I've followed several tutorials about setting up a simple three-node
cluster, with no resources (yet), under CentOS 7.

I've discovered the cluster won't restart upon rebooting a node.

The other two nodes, however, do claim the cluster is up, as shown
with 'pcs status cluster'.

I tracked down that on the rebooted node, corosync exited with a
'0' status.  Nothing outright seems to be what I would call an error
message, but this was recorded:

   [MAIN  ] Corosync main process was not scheduled for 2145.7053
   ms (threshold is 1320.0000 ms). Consider token timeout increase.

This seems related:

   High Availability cluster node logs the message "Corosync main
   process was not scheduled for X ms (threshold is Y ms).
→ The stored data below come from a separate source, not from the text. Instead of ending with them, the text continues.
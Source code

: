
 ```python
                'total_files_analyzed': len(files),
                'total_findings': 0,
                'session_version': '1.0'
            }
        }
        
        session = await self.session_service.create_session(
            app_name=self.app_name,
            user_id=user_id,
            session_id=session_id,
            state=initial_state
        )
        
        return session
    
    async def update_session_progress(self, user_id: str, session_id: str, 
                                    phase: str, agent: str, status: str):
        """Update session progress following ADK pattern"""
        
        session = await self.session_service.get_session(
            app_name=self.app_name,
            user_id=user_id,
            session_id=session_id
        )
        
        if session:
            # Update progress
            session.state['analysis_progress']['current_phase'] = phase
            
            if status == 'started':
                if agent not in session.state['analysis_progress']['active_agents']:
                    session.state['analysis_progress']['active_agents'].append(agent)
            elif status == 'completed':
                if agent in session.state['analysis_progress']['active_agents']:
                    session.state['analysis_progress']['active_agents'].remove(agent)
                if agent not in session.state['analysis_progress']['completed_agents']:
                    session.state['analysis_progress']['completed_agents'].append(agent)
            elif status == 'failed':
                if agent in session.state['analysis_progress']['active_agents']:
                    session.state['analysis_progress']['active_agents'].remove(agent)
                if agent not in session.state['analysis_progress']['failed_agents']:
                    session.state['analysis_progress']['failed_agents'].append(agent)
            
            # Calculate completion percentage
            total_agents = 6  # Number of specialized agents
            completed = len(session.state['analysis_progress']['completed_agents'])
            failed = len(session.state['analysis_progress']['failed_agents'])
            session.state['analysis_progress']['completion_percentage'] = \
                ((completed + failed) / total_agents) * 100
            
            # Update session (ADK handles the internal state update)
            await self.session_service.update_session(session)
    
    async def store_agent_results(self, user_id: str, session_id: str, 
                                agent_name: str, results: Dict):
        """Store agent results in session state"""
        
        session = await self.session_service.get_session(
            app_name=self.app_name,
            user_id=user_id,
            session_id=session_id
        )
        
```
Consider
   token timeout increase."

I've confirmed that corosync is running with the maximum realtime
scheduling priority:

   [root@node1 ~]# ps -eo cmd,rtprio | grep -e [c]orosync -e RTPRIO
   CMD                         RTPRIO
   corosync                        99

I am doing my testing in an admittedly underprovisioned VM environment.

I've used this same environment for CentOS 6 / heartbeat-based
solutions, and they were nowhere near as sensitive to these timing

Manually running 'pcs cluster start' does indeed fire everything
up without a hitch, and remains running for days at a crack.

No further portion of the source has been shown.